Jan 4, 2012 8
Disconnecting: 3 Lessons from a Season of Rest
I know I have a problem when I’m walking for less than 10 minutes from the café to my house, and I’m trying to remember to tweet something clever.
I know I’m a little unbalanced when Facebook has quadruple the visits of my invoice program.
When I’ve checked my inbox more times than I can count in a three hour span, I know that an intervention is needed.
Nagging questions come to mind: Am I too focused on creating an image for myself? Am I consumed with the minutiae of my day? Am I obsessed with self-promotion? Am I simply contributing to the noise and clutter of the world?
Over Christmas vacation, I kept a very low profile on my trinity of distraction. I left e-mails unanswered. I avoided Twitter like the plague. I even stopped myself from scanning Facebook for distractions.

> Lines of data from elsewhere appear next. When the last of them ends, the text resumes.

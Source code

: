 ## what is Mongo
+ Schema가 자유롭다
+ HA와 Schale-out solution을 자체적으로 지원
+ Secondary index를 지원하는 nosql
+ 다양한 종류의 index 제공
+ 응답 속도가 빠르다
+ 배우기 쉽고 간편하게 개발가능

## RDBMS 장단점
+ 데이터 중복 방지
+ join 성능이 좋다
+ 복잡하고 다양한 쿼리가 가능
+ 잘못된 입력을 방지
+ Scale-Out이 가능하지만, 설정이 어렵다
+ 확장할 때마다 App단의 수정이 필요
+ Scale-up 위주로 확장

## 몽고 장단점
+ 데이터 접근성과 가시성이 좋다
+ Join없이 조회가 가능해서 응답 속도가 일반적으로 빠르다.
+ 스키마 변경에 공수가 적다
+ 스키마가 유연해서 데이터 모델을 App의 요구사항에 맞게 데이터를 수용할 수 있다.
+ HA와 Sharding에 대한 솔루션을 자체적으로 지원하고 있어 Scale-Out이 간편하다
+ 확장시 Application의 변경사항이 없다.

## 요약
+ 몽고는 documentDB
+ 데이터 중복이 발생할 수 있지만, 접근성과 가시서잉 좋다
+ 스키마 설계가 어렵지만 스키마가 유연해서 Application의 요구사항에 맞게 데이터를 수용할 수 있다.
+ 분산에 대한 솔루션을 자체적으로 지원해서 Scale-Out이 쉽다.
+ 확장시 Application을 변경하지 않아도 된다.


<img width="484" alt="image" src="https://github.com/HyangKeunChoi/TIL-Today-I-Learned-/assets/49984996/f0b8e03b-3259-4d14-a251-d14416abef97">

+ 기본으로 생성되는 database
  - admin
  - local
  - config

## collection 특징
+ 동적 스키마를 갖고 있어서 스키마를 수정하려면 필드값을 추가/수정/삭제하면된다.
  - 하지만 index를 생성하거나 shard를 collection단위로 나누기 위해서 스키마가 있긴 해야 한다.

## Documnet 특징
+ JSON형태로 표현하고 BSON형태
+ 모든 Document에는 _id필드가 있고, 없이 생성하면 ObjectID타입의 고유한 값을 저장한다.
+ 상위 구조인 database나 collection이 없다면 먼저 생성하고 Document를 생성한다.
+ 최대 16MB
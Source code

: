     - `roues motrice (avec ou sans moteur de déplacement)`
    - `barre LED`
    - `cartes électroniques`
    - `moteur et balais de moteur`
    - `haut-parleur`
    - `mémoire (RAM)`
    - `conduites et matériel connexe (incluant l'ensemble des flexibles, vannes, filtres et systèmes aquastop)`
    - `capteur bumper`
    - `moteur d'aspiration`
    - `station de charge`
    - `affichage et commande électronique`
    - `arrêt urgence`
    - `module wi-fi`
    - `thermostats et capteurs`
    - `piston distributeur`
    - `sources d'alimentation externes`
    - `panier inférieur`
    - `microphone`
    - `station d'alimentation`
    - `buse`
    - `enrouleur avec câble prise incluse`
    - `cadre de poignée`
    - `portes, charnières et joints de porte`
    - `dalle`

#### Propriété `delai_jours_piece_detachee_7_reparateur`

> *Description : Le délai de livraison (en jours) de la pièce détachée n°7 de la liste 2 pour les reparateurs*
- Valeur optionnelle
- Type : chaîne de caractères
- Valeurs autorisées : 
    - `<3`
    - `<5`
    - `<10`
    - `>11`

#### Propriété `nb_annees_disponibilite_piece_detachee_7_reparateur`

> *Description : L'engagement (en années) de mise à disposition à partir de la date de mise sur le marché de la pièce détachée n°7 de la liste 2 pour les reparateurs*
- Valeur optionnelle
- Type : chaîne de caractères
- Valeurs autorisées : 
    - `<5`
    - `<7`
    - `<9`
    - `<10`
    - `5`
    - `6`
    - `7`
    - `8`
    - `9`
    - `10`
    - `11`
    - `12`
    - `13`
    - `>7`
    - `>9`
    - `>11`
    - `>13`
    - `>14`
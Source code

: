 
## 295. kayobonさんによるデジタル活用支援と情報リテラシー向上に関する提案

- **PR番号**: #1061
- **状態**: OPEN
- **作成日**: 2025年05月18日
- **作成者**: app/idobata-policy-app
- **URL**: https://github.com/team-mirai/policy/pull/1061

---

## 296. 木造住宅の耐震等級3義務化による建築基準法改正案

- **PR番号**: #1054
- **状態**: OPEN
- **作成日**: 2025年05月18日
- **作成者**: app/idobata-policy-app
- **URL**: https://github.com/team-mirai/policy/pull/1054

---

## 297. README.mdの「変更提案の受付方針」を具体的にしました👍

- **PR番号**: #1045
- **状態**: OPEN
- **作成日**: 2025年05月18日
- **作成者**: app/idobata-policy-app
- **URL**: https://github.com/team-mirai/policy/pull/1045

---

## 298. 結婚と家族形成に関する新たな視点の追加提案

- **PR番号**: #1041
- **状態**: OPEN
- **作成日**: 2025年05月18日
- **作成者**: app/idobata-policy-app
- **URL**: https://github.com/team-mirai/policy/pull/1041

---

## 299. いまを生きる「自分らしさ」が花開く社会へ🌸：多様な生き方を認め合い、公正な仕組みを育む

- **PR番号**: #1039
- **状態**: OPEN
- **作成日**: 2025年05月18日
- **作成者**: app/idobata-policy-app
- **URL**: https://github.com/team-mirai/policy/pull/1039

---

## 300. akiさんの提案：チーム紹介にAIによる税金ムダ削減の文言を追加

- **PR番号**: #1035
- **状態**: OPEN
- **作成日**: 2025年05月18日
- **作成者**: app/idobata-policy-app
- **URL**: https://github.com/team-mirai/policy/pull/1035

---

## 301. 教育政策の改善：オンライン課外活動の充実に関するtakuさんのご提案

Instead, I tried to focus on single activities such as writing a little, reading a book, or jotting down ideas in a notebook. Here are a few things I learned in the process:
Twitter Can Bring Out the Worst in Us
At its best, Twitter is a really efficient and low pressure way to communicate information with a broad group of people. At its worst, Twitter is a soul-sucking cesspool of self-obsessed minutiae where I scream out, “LOOK AT ME! LOOK AT ME!”
I started to think about what I wanted to tweet and what I saw others tweeting. At a certain point I grew weary of it. Twitter is a “what have you done for me lately” kind of service. It can be a grueling taskmaster that fragments ideas and chews up huge chunks of time with little to show in return—that is, if used for the purpose of distraction.
The Immediacy of Communication Enslaves Us
While reading a book or jotting ideas in my journal, I often thought that it would be nice to know if I had any e-mails in my inbox. I mean, my agent could have sent an e-mail saying that a big time publisher wants to pick up my next book!
Unfortunately, I can’t use that excuse 30 times a day, or however often I want to check my e-mail. OK, I try to do that. Saying no to myself is hard. The immediacy of our communication can be extremely convenient and also maddening. I can do something now, and putting it off until later feels like I’m doing something wrong.
What could possibly go wrong if I put off checking my e-mail of Facebook until later tonight? I don’t know, but I don’t want to find out. I heard a story once about a musician who missed a pretty sweet gig in Europe because he hadn’t check his e-mail first thing in the morning, and now I live my life tethered to the internet, fearing that I’ll miss… something.
When everything is important, we lose balance and perspective, treating everything as essential. This weakens us to the point that we can’t give our best energies to the most important things.
We All Grow Weary
My calling in life is to write. It drives me every day. If I can string together a few thousand words in a day, I go to bed feeling like I’ve accomplished what I’m put on earth to do—even if it all gets scrapped the next day.
Despite my love for writing, I needed a break from my blog and my books. I still jotted down ideas and even figured out my April Fools prank while on vacation, but as to my regular writing schedule, I needed to step back from it for a few weeks.
If my blog was allowed to continue making demands of me and my time, I would have wearied of it and treated it like a chore and not a joy.
The thing about seasons of rest is that we often don’t realize we need them until we immerse ourselves in the peace of silence and stillness. I have learned to recognize when my mind is spinning too fast for its own good, but I can only detect that if I stop long enough to diagnose what’s going on.
We take seasons of rest on faith, trusting that we need them and that God can work on us if we stop long enough to ask for his wisdom and healing.